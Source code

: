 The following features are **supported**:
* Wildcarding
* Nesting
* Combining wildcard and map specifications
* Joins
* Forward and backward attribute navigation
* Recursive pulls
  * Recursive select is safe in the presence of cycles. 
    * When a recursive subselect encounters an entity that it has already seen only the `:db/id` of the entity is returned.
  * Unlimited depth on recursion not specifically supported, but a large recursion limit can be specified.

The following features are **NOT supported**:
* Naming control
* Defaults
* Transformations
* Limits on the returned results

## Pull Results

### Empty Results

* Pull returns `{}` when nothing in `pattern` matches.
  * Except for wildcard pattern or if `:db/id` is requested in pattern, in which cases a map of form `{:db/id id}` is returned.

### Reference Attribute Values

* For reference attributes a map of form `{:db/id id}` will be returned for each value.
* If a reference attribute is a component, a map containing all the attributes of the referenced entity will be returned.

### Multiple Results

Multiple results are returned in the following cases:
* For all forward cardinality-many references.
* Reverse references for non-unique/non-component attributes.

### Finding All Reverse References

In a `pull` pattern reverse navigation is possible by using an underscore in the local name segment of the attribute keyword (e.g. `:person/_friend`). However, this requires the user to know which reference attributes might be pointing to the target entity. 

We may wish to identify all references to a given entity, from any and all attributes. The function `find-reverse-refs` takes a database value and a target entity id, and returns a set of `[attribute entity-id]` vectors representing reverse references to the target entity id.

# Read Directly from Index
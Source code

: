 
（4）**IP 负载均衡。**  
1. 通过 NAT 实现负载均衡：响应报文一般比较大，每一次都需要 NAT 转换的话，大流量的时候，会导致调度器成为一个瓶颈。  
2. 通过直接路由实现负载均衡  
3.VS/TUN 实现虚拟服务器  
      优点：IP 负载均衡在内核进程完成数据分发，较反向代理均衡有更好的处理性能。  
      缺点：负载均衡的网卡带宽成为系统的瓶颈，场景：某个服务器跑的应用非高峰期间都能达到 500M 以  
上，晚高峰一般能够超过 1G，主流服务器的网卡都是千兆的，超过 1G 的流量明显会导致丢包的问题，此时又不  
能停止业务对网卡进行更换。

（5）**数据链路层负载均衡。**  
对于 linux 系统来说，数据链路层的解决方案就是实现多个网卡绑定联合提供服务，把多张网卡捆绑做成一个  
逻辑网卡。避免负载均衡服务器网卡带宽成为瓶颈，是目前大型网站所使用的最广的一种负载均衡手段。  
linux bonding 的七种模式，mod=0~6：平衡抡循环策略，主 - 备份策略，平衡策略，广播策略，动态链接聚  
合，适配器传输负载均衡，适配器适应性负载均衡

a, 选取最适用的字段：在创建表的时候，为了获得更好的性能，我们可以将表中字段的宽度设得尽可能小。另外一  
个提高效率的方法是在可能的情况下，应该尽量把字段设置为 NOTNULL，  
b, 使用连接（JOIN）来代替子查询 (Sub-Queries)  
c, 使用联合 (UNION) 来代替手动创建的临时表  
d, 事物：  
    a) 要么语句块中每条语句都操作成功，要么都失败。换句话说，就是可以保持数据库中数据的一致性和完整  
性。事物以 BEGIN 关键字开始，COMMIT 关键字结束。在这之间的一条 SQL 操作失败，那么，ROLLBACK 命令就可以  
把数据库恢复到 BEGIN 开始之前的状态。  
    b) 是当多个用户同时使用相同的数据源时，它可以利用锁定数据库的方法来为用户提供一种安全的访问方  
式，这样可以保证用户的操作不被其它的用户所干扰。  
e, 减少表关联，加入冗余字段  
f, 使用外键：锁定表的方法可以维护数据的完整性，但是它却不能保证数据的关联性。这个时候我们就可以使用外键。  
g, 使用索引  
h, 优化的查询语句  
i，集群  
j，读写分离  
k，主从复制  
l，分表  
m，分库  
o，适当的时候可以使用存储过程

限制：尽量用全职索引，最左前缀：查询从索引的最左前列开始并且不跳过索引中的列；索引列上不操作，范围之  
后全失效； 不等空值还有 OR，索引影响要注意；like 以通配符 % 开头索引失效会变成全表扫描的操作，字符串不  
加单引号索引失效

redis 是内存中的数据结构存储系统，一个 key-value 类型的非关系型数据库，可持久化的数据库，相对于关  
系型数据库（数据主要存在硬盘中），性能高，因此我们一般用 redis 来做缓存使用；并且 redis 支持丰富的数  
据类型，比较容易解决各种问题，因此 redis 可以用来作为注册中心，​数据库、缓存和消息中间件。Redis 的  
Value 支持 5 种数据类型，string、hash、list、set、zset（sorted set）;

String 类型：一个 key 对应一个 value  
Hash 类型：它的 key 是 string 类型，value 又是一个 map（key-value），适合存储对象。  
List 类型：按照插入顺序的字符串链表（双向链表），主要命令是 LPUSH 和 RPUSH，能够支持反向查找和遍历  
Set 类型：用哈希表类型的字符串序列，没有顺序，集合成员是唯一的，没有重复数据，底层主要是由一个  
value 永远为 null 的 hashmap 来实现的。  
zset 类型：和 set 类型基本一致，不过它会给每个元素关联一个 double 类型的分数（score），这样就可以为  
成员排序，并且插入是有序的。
------------------------------------
→ PROBLEM TO SOLVE: Whenever the word "Multiple" shows up in a line of the entries above, copy that line.

→ RESULT OF THIS TASK:
### Multiple Results
Multiple results are returned in the following cases:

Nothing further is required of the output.